April 15, 2019 at 7:06 pm (Book review, books, Italy, Mystery fiction)

In February, Marge led the Usual Suspects in a discussion of A Rising Man by Abir Mukherjee. This is the initial entry in a series set in post-World-War-One India, and it’s a great example of a first time author who hit the ground running. Beautifully written, this novel takes full advantage of its exotic setting, all the while weaving a tale of intrigue and introducing us to a memorable cast of characters. Chief among these is Captain Sam Wyndham, veteran of the Great War, who has been recruited to serve in the police force of India’s British Raj. His Sergeant is Surendranath Banerjee, called ‘Surrender-not’ because Sam and others have trouble pronouncing his name. (At any rate, it proves an apt nickname; he does not surrender to difficulty easily but is persistent and resourceful, and a great help to Sam.)

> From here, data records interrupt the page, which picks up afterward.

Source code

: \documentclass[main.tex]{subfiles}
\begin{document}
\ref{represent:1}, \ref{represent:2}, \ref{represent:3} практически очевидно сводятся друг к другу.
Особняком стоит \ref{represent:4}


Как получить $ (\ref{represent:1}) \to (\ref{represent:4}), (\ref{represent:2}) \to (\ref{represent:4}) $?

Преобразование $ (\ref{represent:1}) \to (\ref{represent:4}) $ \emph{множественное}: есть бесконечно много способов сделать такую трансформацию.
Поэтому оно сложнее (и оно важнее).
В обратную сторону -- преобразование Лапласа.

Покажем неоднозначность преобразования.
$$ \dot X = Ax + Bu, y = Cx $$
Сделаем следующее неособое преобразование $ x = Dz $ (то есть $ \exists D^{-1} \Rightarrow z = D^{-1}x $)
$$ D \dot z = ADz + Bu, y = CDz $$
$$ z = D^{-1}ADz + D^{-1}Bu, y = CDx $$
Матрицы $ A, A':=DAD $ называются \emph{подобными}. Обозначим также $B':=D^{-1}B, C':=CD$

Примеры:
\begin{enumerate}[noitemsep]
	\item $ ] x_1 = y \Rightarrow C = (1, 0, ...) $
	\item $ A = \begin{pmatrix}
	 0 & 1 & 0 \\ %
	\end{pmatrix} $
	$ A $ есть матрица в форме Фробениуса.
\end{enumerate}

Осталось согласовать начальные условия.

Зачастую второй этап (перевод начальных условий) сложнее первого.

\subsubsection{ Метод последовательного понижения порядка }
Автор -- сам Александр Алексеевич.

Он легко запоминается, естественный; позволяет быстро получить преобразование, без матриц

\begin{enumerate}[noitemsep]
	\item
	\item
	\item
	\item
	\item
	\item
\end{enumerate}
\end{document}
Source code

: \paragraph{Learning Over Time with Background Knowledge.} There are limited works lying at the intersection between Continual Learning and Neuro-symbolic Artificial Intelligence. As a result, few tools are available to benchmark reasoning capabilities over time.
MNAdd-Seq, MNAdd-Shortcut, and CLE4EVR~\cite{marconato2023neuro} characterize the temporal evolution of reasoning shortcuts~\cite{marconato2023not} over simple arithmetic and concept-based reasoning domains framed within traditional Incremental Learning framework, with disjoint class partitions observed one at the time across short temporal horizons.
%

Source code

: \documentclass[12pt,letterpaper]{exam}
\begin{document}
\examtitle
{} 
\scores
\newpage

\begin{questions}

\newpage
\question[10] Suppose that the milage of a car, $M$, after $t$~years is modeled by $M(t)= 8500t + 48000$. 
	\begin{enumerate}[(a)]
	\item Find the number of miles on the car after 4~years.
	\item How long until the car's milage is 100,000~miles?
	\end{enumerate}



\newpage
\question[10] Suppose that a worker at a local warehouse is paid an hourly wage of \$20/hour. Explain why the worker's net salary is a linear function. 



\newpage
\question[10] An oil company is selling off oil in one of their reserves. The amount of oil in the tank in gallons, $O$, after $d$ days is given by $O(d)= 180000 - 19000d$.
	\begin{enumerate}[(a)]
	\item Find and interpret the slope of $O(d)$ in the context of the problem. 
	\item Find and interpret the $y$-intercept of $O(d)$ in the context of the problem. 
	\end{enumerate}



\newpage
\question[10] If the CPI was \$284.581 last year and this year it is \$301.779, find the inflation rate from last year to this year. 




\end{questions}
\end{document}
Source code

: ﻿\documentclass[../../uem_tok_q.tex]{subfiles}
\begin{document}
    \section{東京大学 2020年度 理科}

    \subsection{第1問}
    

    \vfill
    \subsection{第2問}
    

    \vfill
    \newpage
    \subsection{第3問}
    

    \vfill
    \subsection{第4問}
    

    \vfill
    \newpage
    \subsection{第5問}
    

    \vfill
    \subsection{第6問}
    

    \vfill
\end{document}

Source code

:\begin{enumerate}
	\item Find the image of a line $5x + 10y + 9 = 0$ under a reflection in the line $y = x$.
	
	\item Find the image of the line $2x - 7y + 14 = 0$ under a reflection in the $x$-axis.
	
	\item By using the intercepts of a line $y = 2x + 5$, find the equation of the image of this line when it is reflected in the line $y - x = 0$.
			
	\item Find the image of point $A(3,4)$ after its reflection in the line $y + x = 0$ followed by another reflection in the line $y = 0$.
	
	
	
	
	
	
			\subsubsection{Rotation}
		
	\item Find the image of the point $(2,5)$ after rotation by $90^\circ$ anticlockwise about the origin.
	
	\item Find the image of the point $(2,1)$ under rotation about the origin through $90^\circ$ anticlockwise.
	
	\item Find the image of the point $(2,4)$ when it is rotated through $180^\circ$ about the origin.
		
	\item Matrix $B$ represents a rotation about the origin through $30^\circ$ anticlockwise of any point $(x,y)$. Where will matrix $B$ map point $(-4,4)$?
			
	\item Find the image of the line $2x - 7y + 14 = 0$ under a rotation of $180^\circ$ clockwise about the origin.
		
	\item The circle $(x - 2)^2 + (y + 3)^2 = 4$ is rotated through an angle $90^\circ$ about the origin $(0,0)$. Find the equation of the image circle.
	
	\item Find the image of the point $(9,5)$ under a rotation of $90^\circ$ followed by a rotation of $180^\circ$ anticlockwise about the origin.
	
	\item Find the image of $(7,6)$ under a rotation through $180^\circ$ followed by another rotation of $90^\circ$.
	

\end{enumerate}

  Oh, and there’s a love interest for Sam. I just finished the second book, A Necessary Evil – also excellent – and all I have to say is, Make your wishes known, Sam, for heaven’s sake! Remember: He who hesitates….

Meanwhile, tensions between the Indians and their British overlords are portrayed with blunt realism. Even back then – undoubtedly before then – Indians were agitating for independence. Reading about the attitude of the British toward the native population, it’s no wonder. Enough to make you seethe with indignation, on their behalf.

Yet amidst all the turmoil, the allure of the place persists. From A Necessary Evil:

We left him and followed Sayeed Ali along a corridor whose walls were lined with murals that wouldn’t have looked out of place in the Kama Sutra, and into a cloistered courtyard dominated by a huge banyan tree….We walked through another arched doorway into a stairwell, climbing two flights before entering a well-apportioned sunlit apartment. The room was divided by a carved teak screen peppered with small holes. In front of the screen, the marble floor was covered with a black and gold Persian rug, strewn with silk cushions.

There are those who maintain that this sort of meticulous description does not belong in crime fiction. I for one love it.

Banyan trees, by the way, are rather startling entities. Growing up in South Florida, I remember seeing them from time to time:

A Rising Man won the 2017 Historical Dagger Award, and was a finalist for the Gold Dagger, the Barry for Best First Mystery, the Edgar for Best Mystery, and the Macavity Award for Best Historical Mystery.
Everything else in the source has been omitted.